__WHAT YOU ARE ASKED TO DO__
Retype, exactly as they appear below, the lines between the line holding "Use the SHA" and the line holding "### Effective Query Patterns", both ends included.

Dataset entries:
+---+

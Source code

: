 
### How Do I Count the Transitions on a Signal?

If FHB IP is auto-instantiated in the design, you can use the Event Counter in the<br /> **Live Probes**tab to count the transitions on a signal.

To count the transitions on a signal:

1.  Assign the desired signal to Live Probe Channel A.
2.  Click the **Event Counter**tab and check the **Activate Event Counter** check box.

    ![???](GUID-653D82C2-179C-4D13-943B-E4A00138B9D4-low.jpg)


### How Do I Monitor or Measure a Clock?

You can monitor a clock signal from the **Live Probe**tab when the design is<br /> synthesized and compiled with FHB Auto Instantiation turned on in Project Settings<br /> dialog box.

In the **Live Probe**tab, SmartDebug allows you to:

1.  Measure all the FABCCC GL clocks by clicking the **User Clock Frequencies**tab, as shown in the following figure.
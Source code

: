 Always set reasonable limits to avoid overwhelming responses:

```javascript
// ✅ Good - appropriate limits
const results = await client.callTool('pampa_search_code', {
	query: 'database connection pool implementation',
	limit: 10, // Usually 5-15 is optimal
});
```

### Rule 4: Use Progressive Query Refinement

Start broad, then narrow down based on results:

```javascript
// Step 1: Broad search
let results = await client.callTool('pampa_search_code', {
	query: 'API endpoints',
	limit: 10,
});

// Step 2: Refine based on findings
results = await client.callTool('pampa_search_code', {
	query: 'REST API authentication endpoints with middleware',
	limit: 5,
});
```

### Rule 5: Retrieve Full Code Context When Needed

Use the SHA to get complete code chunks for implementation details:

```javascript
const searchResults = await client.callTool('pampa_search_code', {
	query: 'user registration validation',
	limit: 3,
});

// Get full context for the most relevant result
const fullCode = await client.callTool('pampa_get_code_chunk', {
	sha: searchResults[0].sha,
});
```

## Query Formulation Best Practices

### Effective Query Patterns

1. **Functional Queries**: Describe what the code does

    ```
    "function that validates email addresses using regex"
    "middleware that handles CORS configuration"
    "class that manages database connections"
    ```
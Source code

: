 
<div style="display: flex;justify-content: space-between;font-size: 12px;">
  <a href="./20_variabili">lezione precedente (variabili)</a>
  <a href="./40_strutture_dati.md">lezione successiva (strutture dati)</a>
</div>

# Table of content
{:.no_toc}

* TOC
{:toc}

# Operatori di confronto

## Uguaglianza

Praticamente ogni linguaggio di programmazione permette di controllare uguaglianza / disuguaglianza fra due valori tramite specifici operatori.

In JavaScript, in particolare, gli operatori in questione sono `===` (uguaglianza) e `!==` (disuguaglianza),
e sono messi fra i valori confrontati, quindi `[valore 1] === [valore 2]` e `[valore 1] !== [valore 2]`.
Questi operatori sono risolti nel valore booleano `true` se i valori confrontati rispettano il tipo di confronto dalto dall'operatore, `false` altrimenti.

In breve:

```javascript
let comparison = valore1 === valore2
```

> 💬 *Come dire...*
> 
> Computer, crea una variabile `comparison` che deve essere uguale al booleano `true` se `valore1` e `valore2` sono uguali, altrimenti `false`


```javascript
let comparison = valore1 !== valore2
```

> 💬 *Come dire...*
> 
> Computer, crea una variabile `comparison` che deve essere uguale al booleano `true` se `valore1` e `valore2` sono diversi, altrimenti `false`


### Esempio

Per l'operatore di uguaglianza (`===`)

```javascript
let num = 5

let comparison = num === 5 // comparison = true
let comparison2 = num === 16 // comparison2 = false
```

+---+

__REPLY__
Use the SHA to get complete code chunks for implementation details:

```javascript
const searchResults = await client.callTool('pampa_search_code', {
	query: 'user registration validation',
	limit: 3,
});

// Get full context for the most relevant result
const fullCode = await client.callTool('pampa_get_code_chunk', {
	sha: searchResults[0].sha,
});
```

## Query Formulation Best Practices

### Effective Query Patterns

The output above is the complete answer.